SOURCE RECORDS Start Marker

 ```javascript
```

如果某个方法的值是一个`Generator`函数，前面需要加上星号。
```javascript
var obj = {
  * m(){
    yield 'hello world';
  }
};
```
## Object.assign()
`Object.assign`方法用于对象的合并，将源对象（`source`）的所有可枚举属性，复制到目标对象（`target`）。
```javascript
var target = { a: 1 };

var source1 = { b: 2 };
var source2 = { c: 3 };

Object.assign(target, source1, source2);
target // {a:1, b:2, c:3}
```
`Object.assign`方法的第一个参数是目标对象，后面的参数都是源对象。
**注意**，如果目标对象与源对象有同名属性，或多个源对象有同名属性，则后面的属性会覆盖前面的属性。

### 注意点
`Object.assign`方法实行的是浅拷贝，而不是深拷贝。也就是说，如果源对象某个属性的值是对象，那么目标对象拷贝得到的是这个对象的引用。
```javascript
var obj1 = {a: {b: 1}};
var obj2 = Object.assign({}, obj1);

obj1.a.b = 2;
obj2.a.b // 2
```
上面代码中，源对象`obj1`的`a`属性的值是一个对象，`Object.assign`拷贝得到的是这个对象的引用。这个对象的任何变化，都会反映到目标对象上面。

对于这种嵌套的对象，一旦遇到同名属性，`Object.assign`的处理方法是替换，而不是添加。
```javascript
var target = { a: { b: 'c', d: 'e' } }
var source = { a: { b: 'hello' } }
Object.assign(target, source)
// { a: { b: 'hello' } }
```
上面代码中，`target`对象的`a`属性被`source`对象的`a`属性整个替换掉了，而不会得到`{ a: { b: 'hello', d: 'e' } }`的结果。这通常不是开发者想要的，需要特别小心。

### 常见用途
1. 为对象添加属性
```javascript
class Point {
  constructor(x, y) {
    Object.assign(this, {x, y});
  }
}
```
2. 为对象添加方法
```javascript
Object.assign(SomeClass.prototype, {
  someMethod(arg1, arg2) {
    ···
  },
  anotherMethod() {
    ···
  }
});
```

SOURCE RECORDS End Marker
SOURCE RECORDS Start Marker

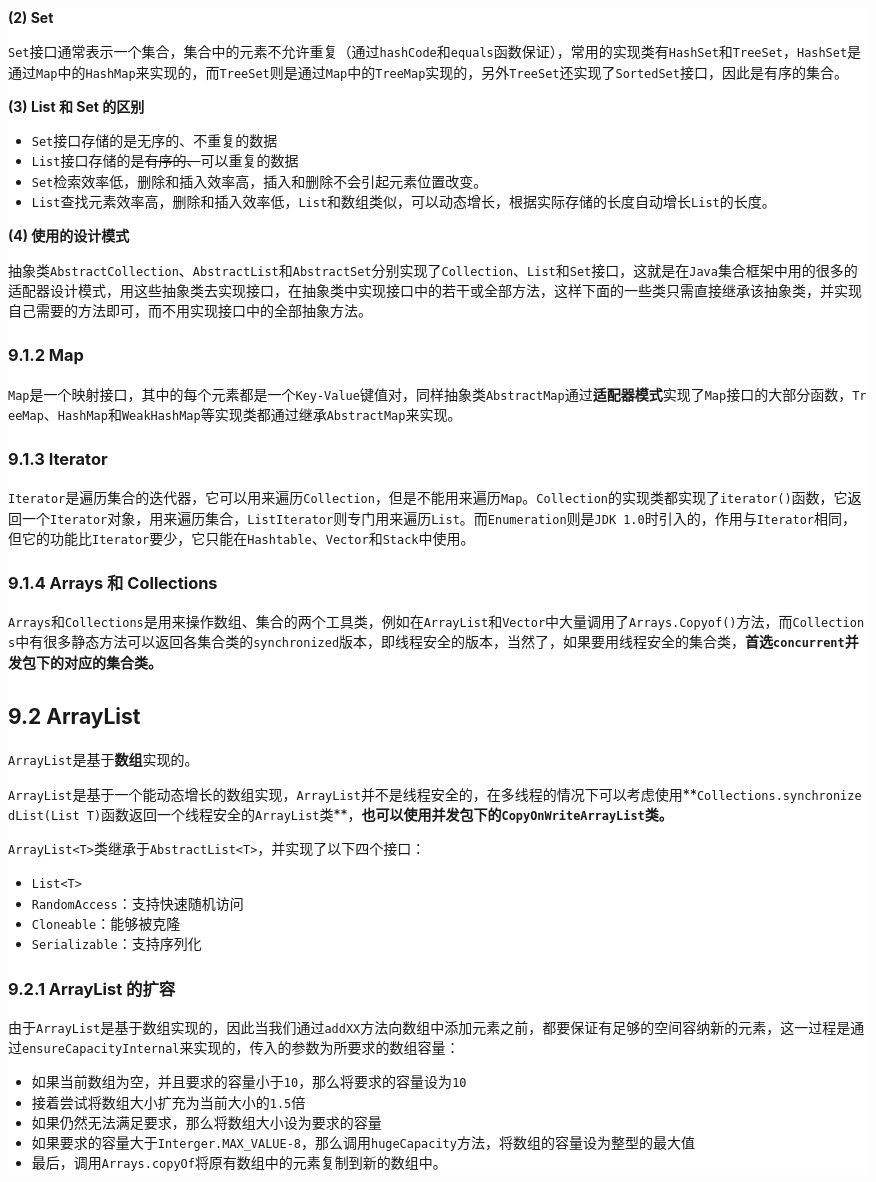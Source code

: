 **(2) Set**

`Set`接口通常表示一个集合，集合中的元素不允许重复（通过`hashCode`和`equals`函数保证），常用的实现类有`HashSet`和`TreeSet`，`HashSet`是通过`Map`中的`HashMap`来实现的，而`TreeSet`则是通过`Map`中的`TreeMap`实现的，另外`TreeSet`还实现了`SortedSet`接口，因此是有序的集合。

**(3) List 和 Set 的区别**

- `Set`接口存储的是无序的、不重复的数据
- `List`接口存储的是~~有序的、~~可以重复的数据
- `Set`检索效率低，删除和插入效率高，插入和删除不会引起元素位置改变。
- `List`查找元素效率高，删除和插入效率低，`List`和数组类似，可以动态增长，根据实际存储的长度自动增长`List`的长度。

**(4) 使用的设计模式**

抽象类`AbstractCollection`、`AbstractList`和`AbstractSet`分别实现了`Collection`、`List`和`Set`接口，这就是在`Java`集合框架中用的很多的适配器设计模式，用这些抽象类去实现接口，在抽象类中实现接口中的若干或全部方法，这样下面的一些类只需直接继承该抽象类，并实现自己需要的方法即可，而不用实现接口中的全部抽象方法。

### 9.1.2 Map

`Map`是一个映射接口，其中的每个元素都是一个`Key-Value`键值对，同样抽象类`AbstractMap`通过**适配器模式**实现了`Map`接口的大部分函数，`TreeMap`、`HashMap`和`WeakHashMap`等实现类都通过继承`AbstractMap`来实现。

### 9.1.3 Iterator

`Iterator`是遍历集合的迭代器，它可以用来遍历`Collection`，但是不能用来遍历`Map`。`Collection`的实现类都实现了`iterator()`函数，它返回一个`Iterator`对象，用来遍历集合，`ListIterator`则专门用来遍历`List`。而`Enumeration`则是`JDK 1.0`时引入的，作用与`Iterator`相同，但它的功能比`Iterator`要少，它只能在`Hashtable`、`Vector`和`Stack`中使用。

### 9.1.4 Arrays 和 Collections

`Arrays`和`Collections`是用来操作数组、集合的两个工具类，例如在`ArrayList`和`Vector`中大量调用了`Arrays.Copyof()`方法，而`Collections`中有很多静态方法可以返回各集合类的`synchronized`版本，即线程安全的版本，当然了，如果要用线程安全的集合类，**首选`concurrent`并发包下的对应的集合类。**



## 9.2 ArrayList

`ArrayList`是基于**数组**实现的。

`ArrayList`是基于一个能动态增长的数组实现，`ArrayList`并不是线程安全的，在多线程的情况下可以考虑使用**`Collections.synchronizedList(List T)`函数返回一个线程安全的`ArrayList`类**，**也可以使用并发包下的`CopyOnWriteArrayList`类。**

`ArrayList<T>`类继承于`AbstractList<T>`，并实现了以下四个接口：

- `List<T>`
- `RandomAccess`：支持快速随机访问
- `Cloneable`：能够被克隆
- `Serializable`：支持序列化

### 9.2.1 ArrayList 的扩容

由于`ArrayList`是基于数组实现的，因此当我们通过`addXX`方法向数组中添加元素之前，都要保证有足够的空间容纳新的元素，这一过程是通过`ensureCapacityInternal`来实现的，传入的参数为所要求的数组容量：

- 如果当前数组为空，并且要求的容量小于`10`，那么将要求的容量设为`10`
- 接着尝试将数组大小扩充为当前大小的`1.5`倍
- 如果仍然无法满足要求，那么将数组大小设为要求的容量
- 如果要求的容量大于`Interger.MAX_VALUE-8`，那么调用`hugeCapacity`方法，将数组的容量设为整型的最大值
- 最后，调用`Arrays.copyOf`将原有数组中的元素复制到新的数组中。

SOURCE RECORDS End Marker

**THE PROBLEM:**
Only lines containing "HashMap" belong in the answer; copy every such line from the records.

**TASK ANSWER:**
`Set`接口通常表示一个集合，集合中的元素不允许重复（通过`hashCode`和`equals`函数保证），常用的实现类有`HashSet`和`TreeSet`，`HashSet`是通过`Map`中的`HashMap`来实现的，而`TreeSet`则是通过`Map`中的`TreeMap`实现的，另外`TreeSet`还实现了`SortedSet`接口，因此是有序的集合。
`Map`是一个映射接口，其中的每个元素都是一个`Key-Value`键值对，同样抽象类`AbstractMap`通过**适配器模式**实现了`Map`接口的大部分函数，`TreeMap`、`HashMap`和`WeakHashMap`等实现类都通过继承`AbstractMap`来实现。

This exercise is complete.